Senior Nicholas Gallitano is standing at the ready, his viola balanced on his shoulder. He takes his time, making sure the instrument is tuned just right and that no string is pulled too taut. When he plays, the notes are clear and piercing. For Gallitano, playing the viola is not merely a chore or extra work; it is his passion.
Currently part of the Boston Philharmonic Youth Orchestra, the New England Conservatory and the Brookline High School Orchestra, Gallitano has performed all around the world.
“I don’t play a sport actively, I like school and I work my best but this is just something else that I can put my heart into and pursue as a passion,” Gallitano said.
Senior Gerald Karni, a friend and fellow violist, has gone on numerous tours with Gallitano.
“We played a final concert with the orchestra tour in Amsterdam. We played in one of the best halls in the world and I got to share that with him. I’m glad I did,” Karni said.
For Gallitano, seeing the impact his music has on others is one of the most gratifying aspects of playing the viola.
“A lot of people, you don’t know what they’re going through in their life,” Gallitano said. “I played in a recital at a nursing home last year and a lot of the people there were old, and a lot of them had an illness or they didn’t have as much joy in their everyday life. I had somebody come up to me afterwards and say that they really enjoyed seeing me play the viola so well. It was just really great for me to see that I was directly making somebody’s day a little bit better.”

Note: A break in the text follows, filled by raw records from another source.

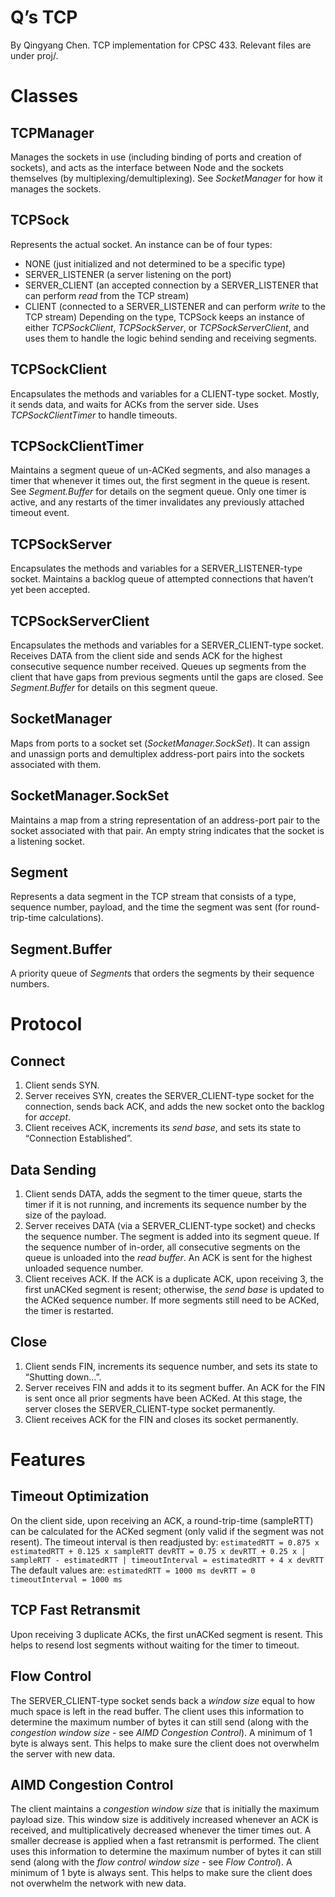 # Q’s TCP
By Qingyang Chen. TCP implementation for CPSC 433. Relevant files are under proj/.

# Classes

## TCPManager
Manages the sockets in use (including binding of ports and creation of sockets), and acts as the interface between Node and the sockets themselves (by multiplexing/demultiplexing). See *SocketManager* for how it manages the sockets.

## TCPSock
Represents the actual socket. An instance can be of four types:
- NONE (just initialized and not determined to be a specific type)
- SERVER_LISTENER (a server listening on the port)
- SERVER_CLIENT (an accepted connection by a SERVER_LISTENER that can perform *read* from the TCP stream)
- CLIENT (connected to a SERVER_LISTENER and can perform *write* to the TCP stream)
Depending on the type, TCPSock keeps an instance of either *TCPSockClient*, *TCPSockServer*, or *TCPSockServerClient*, and uses them to handle the logic behind sending and receiving segments.

## TCPSockClient
Encapsulates the methods and variables for a CLIENT-type socket. Mostly, it sends data, and waits for ACKs from the server side. Uses *TCPSockClientTimer* to handle timeouts.

## TCPSockClientTimer
Maintains a segment queue of un-ACKed segments, and also manages a timer that whenever it times out, the first segment in the queue is resent. See *Segment.Buffer* for details on the segment queue. Only one timer is active, and any restarts of the timer invalidates any previously attached timeout event.

## TCPSockServer
Encapsulates the methods and variables for a SERVER_LISTENER-type socket. Maintains a backlog queue of attempted connections that haven’t yet been accepted.

## TCPSockServerClient
Encapsulates the methods and variables for a SERVER_CLIENT-type socket. Receives DATA from the client side and sends ACK for the highest consecutive sequence number received. Queues up segments from the client that have gaps from previous segments until the gaps are closed. See *Segment.Buffer* for details on this segment queue.

## SocketManager
Maps from ports to a socket set (*SocketManager.SockSet*). It can assign and unassign ports and demultiplex address-port pairs into the sockets associated with them.

## SocketManager.SockSet
Maintains a map from a string representation of an address-port pair to the socket associated with that pair. An empty string indicates that the socket is a listening socket.

## Segment
Represents a data segment in the TCP stream that consists of a type, sequence number, payload, and the time the segment was sent (for round-trip-time calculations).

## Segment.Buffer
A priority queue of *Segment*s that orders the segments by their sequence numbers.

# Protocol

## Connect
1. Client sends SYN.
2. Server receives SYN, creates the SERVER_CLIENT-type socket for the connection, sends back ACK, and adds the new socket onto the backlog for *accept*.
3. Client receives ACK, increments its *send base*, and sets its state to “Connection Established”.

## Data Sending
1. Client sends DATA, adds the segment to the timer queue, starts the timer if it is not running, and increments its sequence number by the size of the payload.
2. Server receives DATA (via a SERVER_CLIENT-type socket) and checks the sequence number. The segment is added into its segment queue. If the sequence number of in-order, all consecutive segments on the queue is unloaded into the *read buffer*. An ACK is sent for the highest unloaded sequence number.
3. Client receives ACK. If the ACK is a duplicate ACK, upon receiving 3, the first unACKed segment is resent; otherwise, the *send base* is updated to the ACKed sequence number. If more segments still need to be ACKed, the timer is restarted.

## Close
1. Client sends FIN, increments its sequence number, and sets its state to “Shutting down…”.
2. Server receives FIN and adds it to its segment buffer. An ACK for the FIN is sent once all prior segments have been ACKed. At this stage, the server closes the SERVER_CLIENT-type socket permanently.
3. Client receives ACK for the FIN and closes its socket permanently.

# Features

## Timeout Optimization
On the client side, upon receiving an ACK, a round-trip-time (sampleRTT) can be calculated for the ACKed segment (only valid if the segment was not resent). The timeout interval is then readjusted by:
`estimatedRTT = 0.875 x estimatedRTT + 0.125 x sampleRTT
devRTT = 0.75 x devRTT + 0.25 x | sampleRTT - estimatedRTT |
timeoutInterval = estimatedRTT + 4 x devRTT`
The default values are:
`estimatedRTT = 1000 ms
devRTT = 0
timeoutInterval = 1000 ms`

## TCP Fast Retransmit
Upon receiving 3 duplicate ACKs, the first unACKed segment is resent. This helps to resend lost segments without waiting for the timer to timeout.

## Flow Control
The SERVER_CLIENT-type socket sends back a *window size* equal to how much space is left in the read buffer. The client uses this information to determine the maximum number of bytes it can still send (along with the *congestion window size* - see *AIMD Congestion Control*). A minimum of 1 byte is always sent. This helps to make sure the client does not overwhelm the server with new data.

## AIMD Congestion Control
The client maintains a *congestion window size* that is initially the maximum payload size. This window size is additively increased whenever an ACK is received, and multiplicatively decreased whenever the timer times out. A smaller decrease is applied when a fast retransmit is performed. The client uses this information to determine the maximum number of bytes it can still send (along with the *flow control window size* - see *Flow Control*). A minimum of 1 byte is always sent. This helps to make sure the client does not overwhelm the network with new data.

According to Karni, Gallitano’s love for the viola extends past the thrill of performing into a desire to share his passion with others.
“Because of viola, he has been able to work with little kids who don’t have that privilege.” Karni said. “He taught them how to play music and he’s gone and played in nursing homes for people who don’t experience that. He’s definitely helped a lot with his instrument.”
Motivated by his ability to help others through this medium, Gallitano has been cultivating his talent since he began in second grade.
“There was always music around the house.” Gallitano said. “I would see my sister practicing piano or my dad would play the piano in evenings when he got home from work. So it was definitely natural for me to start music.”
Gallitano’s mother, Margaret Talmers, has watched him throughout his musical career.
“From my perspective, it’s been really fun to watch him pursue something he loves,” Talmers said. “He’s engaged with the process of making music. It’s just really fun to watch that develop. Just like all the things that you learn in school and in your life as you’re growing, it’s helped him develop into a terrific young man.”
To get to this point of success, Gallitano has devoted immense amounts of time, prioritizing music over sports and an active social life. But for Gallitano, these sacrifices are worth it, and ever since he started, it has been an indispensable aspect of his life.
“On our tour to Holland we played at this church, and then afterwards the people of the town had a reception for us.” Gallitano said. “We were just talking to all these people and they were all so grateful and welcoming for us coming there and sharing music with them. They were all so kind and we felt so grateful to be there.”